Thursday, February 17, 2022

Review: UNTETHERED by KayLynn Flanders


 Rating: 3/5 stars

I really enjoyed Shielded and jumped right into Untethered as soon as I finished it. This is a fast-paced political high fantasy series with high stakes and lots of political intrigue, scheming, and machinations, plus a touch of romance.

Warning: Reading the synopsis of Untethered and even knowing who the POV characters are in this book will spoil you for the ending of Shielded. I will be talking about both POV characters, so if you don’t want to be spoiled for Shielded then don’t continue reading this review. There are no spoilers ahead for Untethered though.

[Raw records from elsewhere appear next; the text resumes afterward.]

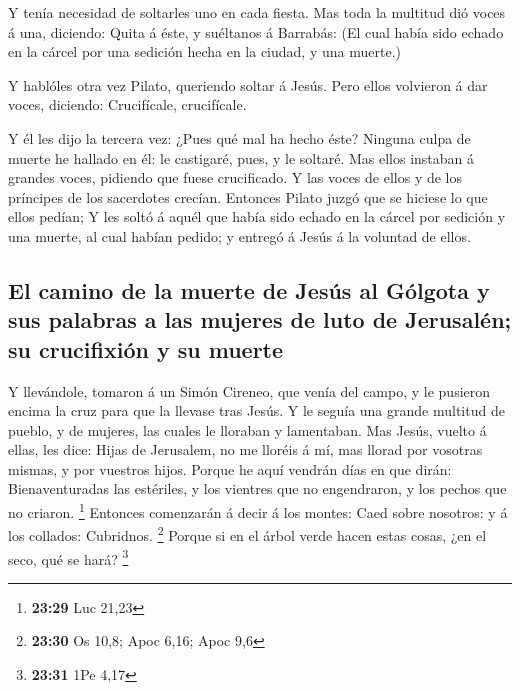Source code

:  Y tenía necesidad de soltarles uno en cada fiesta.
 Mas toda la multitud dió voces á una, diciendo: Quita á
éste, y suéltanos á Barrabás:  (El cual había sido echado
en la cárcel por una sedición hecha en la ciudad, y una muerte.)

 Y hablóles otra vez Pilato, queriendo soltar á Jesús.
 Pero ellos volvieron á dar voces, diciendo: Crucifícale,
crucifícale.

 Y él les dijo la tercera vez: ¿Pues qué mal ha hecho
éste? Ninguna culpa de muerte he hallado en él: le castigaré, pues, y le
soltaré.  Mas ellos instaban á grandes voces, pidiendo
que fuese crucificado. Y las voces de ellos y de los príncipes de los
sacerdotes crecían.  Entonces Pilato juzgó que se hiciese
lo que ellos pedían;  Y les soltó á aquél que había sido
echado en la cárcel por sedición y una muerte, al cual habían pedido; y
entregó á Jesús á la voluntad de ellos.

\hypertarget{el-camino-de-la-muerte-de-jesuxfas-al-guxf3lgota-y-sus-palabras-a-las-mujeres-de-luto-de-jerusaluxe9n-su-crucifixiuxf3n-y-su-muerte}{%
\subsection{El camino de la muerte de Jesús al Gólgota y sus palabras a
las mujeres de luto de Jerusalén; su crucifixión y su
muerte}\label{el-camino-de-la-muerte-de-jesuxfas-al-guxf3lgota-y-sus-palabras-a-las-mujeres-de-luto-de-jerusaluxe9n-su-crucifixiuxf3n-y-su-muerte}}

 Y llevándole, tomaron á un Simón Cireneo, que venía del
campo, y le pusieron encima la cruz para que la llevase tras Jesús.
 Y le seguía una grande multitud de pueblo, y de mujeres,
las cuales le lloraban y lamentaban.  Mas Jesús, vuelto á
ellas, les dice: Hijas de Jerusalem, no me lloréis á mí, mas llorad por
vosotras mismas, y por vuestros hijos.  Porque he aquí
vendrán días en que dirán: Bienaventuradas las estériles, y los vientres
que no engendraron, y los pechos que no criaron. \footnote{\textbf{23:29}
  Luc 21,23}  Entonces comenzarán á decir á los montes:
Caed sobre nosotros: y á los collados: Cubridnos. \footnote{\textbf{23:30}
  Os 10,8; Apoc 6,16; Apoc 9,6}  Porque si en el árbol
verde hacen estas cosas, ¿en el seco, qué se hará? \footnote{\textbf{23:31}
  1Pe 4,17}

While Jenna was our protagonist in the first book, Untethered follows two new POV characters: Chiara, Princess of Turia; and Ren, king of Halendi. Jenna isn’t a POV character anymore but we do still get to see cameos of her in this story. I liked the switch of character viewpoints because I feel like I got to know the cast of characters in a whole different way in this book. I also liked having another love story with romantic tension, and we wouldn’t have gotten that if Jenna was this book’s POV character again. One small problem, however, was that at times Chiara and Ren had the same character voice, so it was hard to tell them apart. This was especially the case in the latter half of the book when the two are together and doing, thinking, and worrying about the same things. Sometimes I had to flip back to the chapter’s start to remember whose mind I was in. 

We also got to see a lot more of Mari in this book, who I loved in the first book. The problem, though, is that Mari is eight years old but she’s written as if she were only four or five. Eight-year-olds are not dumb, but everyone acts like Mari’s so ignorant about all the danger going on around them, and she herself talks as if she’s just on some fun adventure and isn’t in actual mortal peril. That seemed quite unrealistic to me. I know many eight-year-olds who are wise for their age and can understand what danger is and know when they’re in an unsafe situation. I wish either Mari was written as being younger or was written as being more aware of her situation. 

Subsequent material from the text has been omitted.